John Pawson, a British designer known for his minimalism, converted the farming complex that dates from 1610 into a family retreat in the English countryside.
His signature minimalist style, displayed in projects including the recent renovation of a Barbican flat and the new Design Museum venue in London, is an extension of his own personal taste, he told Dezeen.
“I think of myself when I’m designing houses for other people,” he said. “I guess people come to me because maybe they like what I do.”
The collection of buildings included a farm house and barn with a cottage and stables. John Pawson converted the buildings by joining the barn to the farm house to create a home that’s over 45 metres long.
“It was bringing the spaces back to what they would have been and then seeing how to occupy it,” he said.
With the house being so long, he decided to install a kitchen at each end of the building along with a third kitchen in the separate guest house.

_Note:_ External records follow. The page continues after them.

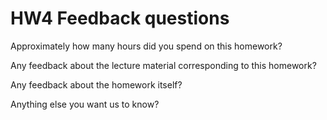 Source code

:# HW4 Feedback questions

Approximately how many hours did you spend on this homework?

Any feedback about the lecture material corresponding to this homework?

Any feedback about the homework itself?

Anything else you want us to know?
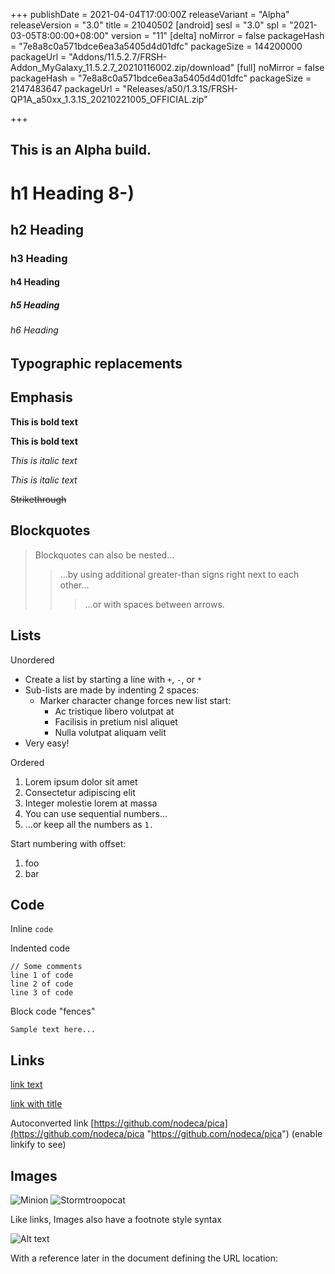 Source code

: +++
publishDate = 2021-04-04T17:00:00Z
releaseVariant = "Alpha"
releaseVersion = "3.0"
title = 21040502
[android]
sesl = "3.0"
spl = "2021-03-05T8:00:00+08:00"
version = "11"
[delta]
noMirror = false
packageHash = "7e8a8c0a571bdce6ea3a5405d4d01dfc"
packageSize = 144200000
packageUrl = "Addons/11.5.2.7/FRSH-Addon_MyGalaxy_11.5.2.7_20210116002.zip/download"
[full]
noMirror = false
packageHash = "7e8a8c0a571bdce6ea3a5405d4d01dfc"
packageSize = 2147483647
packageUrl = "Releases/a50/1.3.1S/FRSH-QP1A_a50xx_1.3.1S_20210221005_OFFICIAL.zip"

+++
## This is an Alpha build.

# h1 Heading 8-)

## h2 Heading

### h3 Heading

#### h4 Heading

##### h5 Heading

###### h6 Heading

## Typographic replacements

## Emphasis

**This is bold text**

**This is bold text**

_This is italic text_

_This is italic text_

~~Strikethrough~~

## Blockquotes

> Blockquotes can also be nested...
>
> > ...by using additional greater-than signs right next to each other...
> >
> > > ...or with spaces between arrows.

## Lists

Unordered

* Create a list by starting a line with `+`, `-`, or `*`
* Sub-lists are made by indenting 2 spaces:
  * Marker character change forces new list start:
    * Ac tristique libero volutpat at
    * Facilisis in pretium nisl aliquet
    * Nulla volutpat aliquam velit
* Very easy!

Ordered

1. Lorem ipsum dolor sit amet
2. Consectetur adipiscing elit
3. Integer molestie lorem at massa
4. You can use sequential numbers...
5. ...or keep all the numbers as `1.`

Start numbering with offset:

1. foo
2. bar

## Code

Inline `code`

Indented code

    // Some comments
    line 1 of code
    line 2 of code
    line 3 of code

Block code "fences"

    Sample text here...

## Links

[link text](http://dev.nodeca.com)

[link with title](http://nodeca.github.io/pica/demo/ "title text!")

Autoconverted link [https://github.com/nodeca/pica](https://github.com/nodeca/pica "https://github.com/nodeca/pica") (enable linkify to see)

## Images

![Minion](https://octodex.github.com/images/minion.png) ![Stormtroopocat](https://octodex.github.com/images/stormtroopocat.jpg "The Stormtroopocat")

Like links, Images also have a footnote style syntax

![Alt text](https://octodex.github.com/images/dojocat.jpg "The Dojocat")

With a reference later in the document defining the URL location: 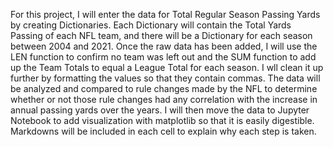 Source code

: For this project, I will enter the data for Total Regular Season Passing Yards by creating Dictionaries. Each Dictionary will contain the Total Yards Passing of each NFL team, and there will be a Dictionary for each season between 2004 and 2021. Once the raw data has been added, I will use the LEN function to confirm no team was left out and the SUM function to add up the Team Totals to equal a League Total for each season. I wll clean it up further by formatting the values so that they contain commas. The data will be analyzed and compared to rule changes made by the NFL to determine whether or not those rule changes had any correlation with the increase in annual passing yards over the years. I will then move the data to Jupyter Notebook to add visualization with matplotlib so that it is easily digestible. Markdowns will be included in each cell to explain why each step is taken. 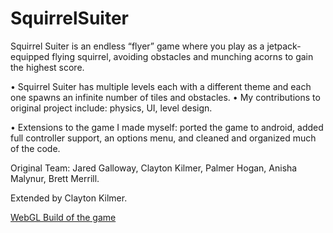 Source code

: # SquirrelSuiter

Squirrel Suiter is an endless “flyer” game where you play as a jetpack-equipped flying squirrel, avoiding obstacles and munching acorns to gain the highest score.

•	Squirrel Suiter has multiple levels each with a different theme and each one spawns an infinite number of tiles and obstacles. 
•	My contributions to original project include: physics, UI, level design.

•	Extensions to the game I made myself: ported the game to android, added full controller support, an options menu, and cleaned and organized much of the code.

Original Team: Jared Galloway, Clayton Kilmer, Palmer Hogan, Anisha Malynur, Brett Merrill. 

Extended by Clayton Kilmer.

[WebGL Build of the game](https://claytonnighthawk.github.io/SquirrelSuiter/WebGLBuild/index.html)
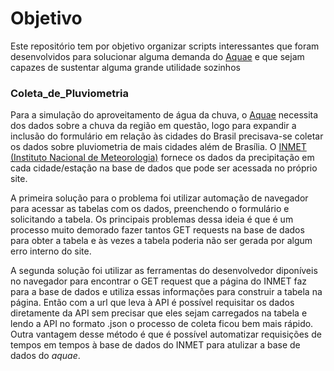 # Objetivo

Este repositório tem por objetivo organizar scripts interessantes que foram desenvolvidos para solucionar alguma demanda do [Aquae](https://github.com/SamuelNoB/Aquae) e que sejam capazes de sustentar alguma grande utilidade sozinhos

### Coleta_de_Pluviometria

Para a simulação do aproveitamento de água da chuva, o [Aquae](https://github.com/SamuelNoB/Aquae) necessita dos dados sobre a chuva da região em questão, logo para expandir a inclusão do formulário em relação às cidades do Brasil precisava-se coletar os dados sobre pluviometria de mais cidades além de Brasília. O [INMET (Instituto Nacional de Meteorologia)](https://portal.inmet.gov.br/) fornece os dados da precipitação em cada cidade/estação na base de dados que pode ser acessada no próprio site.

A primeira solução para o problema foi utilizar automação de navegador para acessar as tabelas com os dados, preenchendo o formulário e solicitando a tabela. Os principais problemas dessa ideia é que é um processo muito demorado fazer tantos GET requests na base de dados para obter a tabela e às vezes a tabela poderia não ser gerada por algum erro interno do site.

A segunda solução foi utilizar as ferramentas do desenvolvedor diponíveis no navegador para encontrar o GET request que a página do INMET faz para a base de dados e utiliza essas informações para construir a tabela na página. Então com a url que leva à API é possível requisitar os dados diretamente da API sem precisar que eles sejam carregados na tabela e lendo a API no formato .json o processo de coleta ficou bem mais rápido. Outra vantagem desse método é que é possível automatizar requisições de tempos em tempos à base de dados do INMET para atulizar a base de dados do <i>aquae</i>.
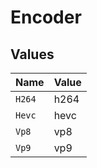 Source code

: # Encoder


## Values

| Name   | Value  |
| ------ | ------ |
| `H264` | h264   |
| `Hevc` | hevc   |
| `Vp8`  | vp8    |
| `Vp9`  | vp9    | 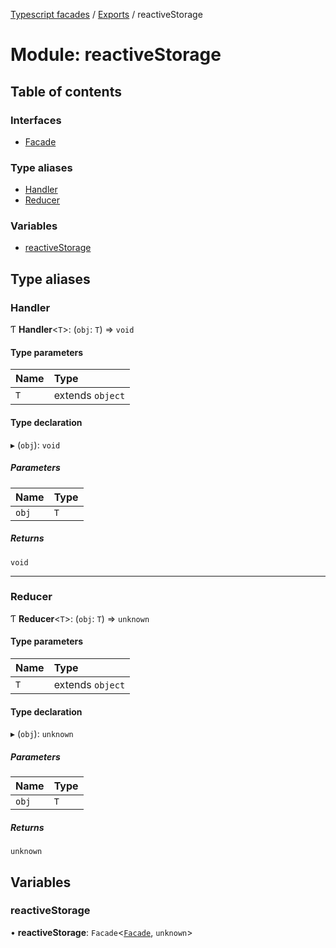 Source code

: [Typescript facades](../index.md) / [Exports](../modules.md) / reactiveStorage

# Module: reactiveStorage

## Table of contents

### Interfaces

- [Facade](../interfaces/reactiveStorage.Facade.md)

### Type aliases

- [Handler](reactiveStorage.md#handler)
- [Reducer](reactiveStorage.md#reducer)

### Variables

- [reactiveStorage](reactiveStorage.md#reactivestorage)

## Type aliases

### Handler

Ƭ **Handler**<`T`\>: (`obj`: `T`) => `void`

#### Type parameters

| Name | Type |
| :------ | :------ |
| `T` | extends `object` |

#### Type declaration

▸ (`obj`): `void`

##### Parameters

| Name | Type |
| :------ | :------ |
| `obj` | `T` |

##### Returns

`void`

___

### Reducer

Ƭ **Reducer**<`T`\>: (`obj`: `T`) => `unknown`

#### Type parameters

| Name | Type |
| :------ | :------ |
| `T` | extends `object` |

#### Type declaration

▸ (`obj`): `unknown`

##### Parameters

| Name | Type |
| :------ | :------ |
| `obj` | `T` |

##### Returns

`unknown`

## Variables

### reactiveStorage

• **reactiveStorage**: `Facade`<[`Facade`](../interfaces/reactiveStorage.Facade.md), `unknown`\>
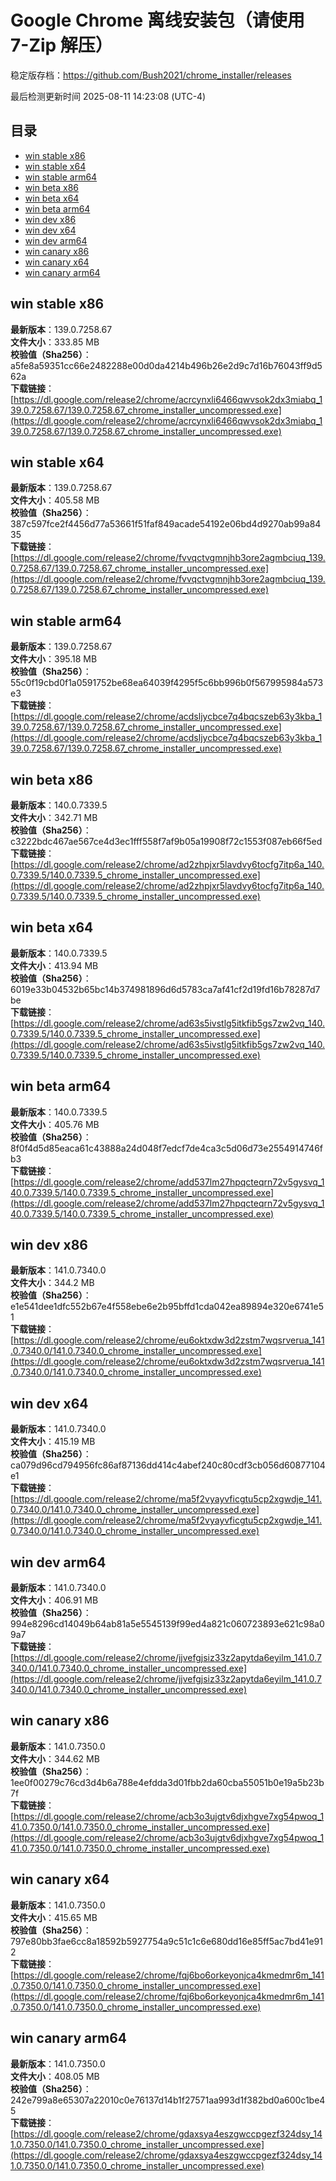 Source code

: # Google Chrome 离线安装包（请使用 7-Zip 解压）
稳定版存档：<https://github.com/Bush2021/chrome_installer/releases>

最后检测更新时间
2025-08-11 14:23:08 (UTC-4)

## 目录
* [win stable x86](https://github.com/Bush2021/chrome_installer?tab=readme-ov-file#win-stable-x86)
* [win stable x64](https://github.com/Bush2021/chrome_installer?tab=readme-ov-file#win-stable-x64)
* [win stable arm64](https://github.com/Bush2021/chrome_installer?tab=readme-ov-file#win-stable-arm64)
* [win beta x86](https://github.com/Bush2021/chrome_installer?tab=readme-ov-file#win-beta-x86)
* [win beta x64](https://github.com/Bush2021/chrome_installer?tab=readme-ov-file#win-beta-x64)
* [win beta arm64](https://github.com/Bush2021/chrome_installer?tab=readme-ov-file#win-beta-arm64)
* [win dev x86](https://github.com/Bush2021/chrome_installer?tab=readme-ov-file#win-dev-x86)
* [win dev x64](https://github.com/Bush2021/chrome_installer?tab=readme-ov-file#win-dev-x64)
* [win dev arm64](https://github.com/Bush2021/chrome_installer?tab=readme-ov-file#win-dev-arm64)
* [win canary x86](https://github.com/Bush2021/chrome_installer?tab=readme-ov-file#win-canary-x86)
* [win canary x64](https://github.com/Bush2021/chrome_installer?tab=readme-ov-file#win-canary-x64)
* [win canary arm64](https://github.com/Bush2021/chrome_installer?tab=readme-ov-file#win-canary-arm64)

## win stable x86
**最新版本**：139.0.7258.67  
**文件大小**：333.85 MB  
**校验值（Sha256）**：a5fe8a59351cc66e2482288e00d0da4214b496b26e2d9c7d16b76043ff9d562a  
**下载链接**：[https://dl.google.com/release2/chrome/acrcynxli6466qwvsok2dx3miabq_139.0.7258.67/139.0.7258.67_chrome_installer_uncompressed.exe](https://dl.google.com/release2/chrome/acrcynxli6466qwvsok2dx3miabq_139.0.7258.67/139.0.7258.67_chrome_installer_uncompressed.exe)  

## win stable x64
**最新版本**：139.0.7258.67  
**文件大小**：405.58 MB  
**校验值（Sha256）**：387c597fce2f4456d77a53661f51faf849acade54192e06bd4d9270ab99a8435  
**下载链接**：[https://dl.google.com/release2/chrome/fvvqctvgmnjhb3ore2agmbciuq_139.0.7258.67/139.0.7258.67_chrome_installer_uncompressed.exe](https://dl.google.com/release2/chrome/fvvqctvgmnjhb3ore2agmbciuq_139.0.7258.67/139.0.7258.67_chrome_installer_uncompressed.exe)  

## win stable arm64
**最新版本**：139.0.7258.67  
**文件大小**：395.18 MB  
**校验值（Sha256）**：55c0f19cbd0f1a0591752be68ea64039f4295f5c6bb996b0f567995984a573e3  
**下载链接**：[https://dl.google.com/release2/chrome/acdsljycbce7q4bqcszeb63y3kba_139.0.7258.67/139.0.7258.67_chrome_installer_uncompressed.exe](https://dl.google.com/release2/chrome/acdsljycbce7q4bqcszeb63y3kba_139.0.7258.67/139.0.7258.67_chrome_installer_uncompressed.exe)  

## win beta x86
**最新版本**：140.0.7339.5  
**文件大小**：342.71 MB  
**校验值（Sha256）**：c3222bdc467ae567ce4d3ec1fff558f7af9b05a19908f72c1553f087eb66f5ed  
**下载链接**：[https://dl.google.com/release2/chrome/ad2zhpjxr5lavdvy6tocfg7itp6a_140.0.7339.5/140.0.7339.5_chrome_installer_uncompressed.exe](https://dl.google.com/release2/chrome/ad2zhpjxr5lavdvy6tocfg7itp6a_140.0.7339.5/140.0.7339.5_chrome_installer_uncompressed.exe)  

## win beta x64
**最新版本**：140.0.7339.5  
**文件大小**：413.94 MB  
**校验值（Sha256）**：6019e33b04532b65bc14b374981896d6d5783ca7af41cf2d19fd16b78287d7be  
**下载链接**：[https://dl.google.com/release2/chrome/ad63s5ivstlg5itkfib5gs7zw2vq_140.0.7339.5/140.0.7339.5_chrome_installer_uncompressed.exe](https://dl.google.com/release2/chrome/ad63s5ivstlg5itkfib5gs7zw2vq_140.0.7339.5/140.0.7339.5_chrome_installer_uncompressed.exe)  

## win beta arm64
**最新版本**：140.0.7339.5  
**文件大小**：405.76 MB  
**校验值（Sha256）**：8f0f4d5d85eaca61c43888a24d048f7edcf7de4ca3c5d06d73e2554914746fb3  
**下载链接**：[https://dl.google.com/release2/chrome/add537lm27hpqcteqrn72v5gysvq_140.0.7339.5/140.0.7339.5_chrome_installer_uncompressed.exe](https://dl.google.com/release2/chrome/add537lm27hpqcteqrn72v5gysvq_140.0.7339.5/140.0.7339.5_chrome_installer_uncompressed.exe)  

## win dev x86
**最新版本**：141.0.7340.0  
**文件大小**：344.2 MB  
**校验值（Sha256）**：e1e541dee1dfc552b67e4f558ebe6e2b95bffd1cda042ea89894e320e6741e51  
**下载链接**：[https://dl.google.com/release2/chrome/eu6oktxdw3d2zstm7wqsrverua_141.0.7340.0/141.0.7340.0_chrome_installer_uncompressed.exe](https://dl.google.com/release2/chrome/eu6oktxdw3d2zstm7wqsrverua_141.0.7340.0/141.0.7340.0_chrome_installer_uncompressed.exe)  

## win dev x64
**最新版本**：141.0.7340.0  
**文件大小**：415.19 MB  
**校验值（Sha256）**：ca079d96cd794956fc86af87136dd414c4abef240c80cdf3cb056d60877104e1  
**下载链接**：[https://dl.google.com/release2/chrome/ma5f2vyayvficgtu5cp2xgwdje_141.0.7340.0/141.0.7340.0_chrome_installer_uncompressed.exe](https://dl.google.com/release2/chrome/ma5f2vyayvficgtu5cp2xgwdje_141.0.7340.0/141.0.7340.0_chrome_installer_uncompressed.exe)  

## win dev arm64
**最新版本**：141.0.7340.0  
**文件大小**：406.91 MB  
**校验值（Sha256）**：994e8296cd14049b64ab81a5e5545139f99ed4a821c060723893e621c98a09a7  
**下载链接**：[https://dl.google.com/release2/chrome/jjvefgjsiz33z2apytda6eyilm_141.0.7340.0/141.0.7340.0_chrome_installer_uncompressed.exe](https://dl.google.com/release2/chrome/jjvefgjsiz33z2apytda6eyilm_141.0.7340.0/141.0.7340.0_chrome_installer_uncompressed.exe)  

## win canary x86
**最新版本**：141.0.7350.0  
**文件大小**：344.62 MB  
**校验值（Sha256）**：1ee0f00279c76cd3d4b6a788e4efdda3d01fbb2da60cba55051b0e19a5b23b7f  
**下载链接**：[https://dl.google.com/release2/chrome/acb3o3ujgtv6djxhgve7xg54pwoq_141.0.7350.0/141.0.7350.0_chrome_installer_uncompressed.exe](https://dl.google.com/release2/chrome/acb3o3ujgtv6djxhgve7xg54pwoq_141.0.7350.0/141.0.7350.0_chrome_installer_uncompressed.exe)  

## win canary x64
**最新版本**：141.0.7350.0  
**文件大小**：415.65 MB  
**校验值（Sha256）**：797e80bb3fae6cc8a18592b5927754a9c51c1c6e680dd16e85ff5ac7bd41e912  
**下载链接**：[https://dl.google.com/release2/chrome/fqj6bo6orkeyonjca4kmedmr6m_141.0.7350.0/141.0.7350.0_chrome_installer_uncompressed.exe](https://dl.google.com/release2/chrome/fqj6bo6orkeyonjca4kmedmr6m_141.0.7350.0/141.0.7350.0_chrome_installer_uncompressed.exe)  

## win canary arm64
**最新版本**：141.0.7350.0  
**文件大小**：408.05 MB  
**校验值（Sha256）**：242e799a8e65307a22010c0e76137d14b1f27571aa993d1f382bd0a600c1be45  
**下载链接**：[https://dl.google.com/release2/chrome/gdaxsya4eszgwccpgezf324dsy_141.0.7350.0/141.0.7350.0_chrome_installer_uncompressed.exe](https://dl.google.com/release2/chrome/gdaxsya4eszgwccpgezf324dsy_141.0.7350.0/141.0.7350.0_chrome_installer_uncompressed.exe)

John Pawson’s wife, Catherine Pawson, is a keen cook and together they are writing a cookbook based around Home Farm.
During the summer they mainly use the kitchen in the barn end, which is nearer the orchard and the pond if they want to take the food outside.
In the winter they use the smaller, cosier kitchen in the farmhouse end, although both feature fireplaces. The guesthouse kitchen is smaller, for making coffee and snacks.
However, it’s the pantry that is Pawson’s favourite room. “It’s pretty nice,” he said. It’s got white marble shelves without visible supports.”
Creating a sense of space was important for John Pawson, who designed Home Farm for hosting his family.
“We wanted to make it attractive to the three grown up children, so we would see a bit more of them. It’s worked rather too well, actually,” he said.
“Even if they all come at the same time there’s space to get away from people.”
John Pawson chose complimentary but contemporary materials for the new additions to the building, such as the layered concrete used to join the barn and the farmhouse.
“We found an aggregate that is local, so it’s similar colours to the Cotswold stone, although it’s modern concrete and it bands,” he said. “We put down a concrete terrazzo floor that was the same greys.”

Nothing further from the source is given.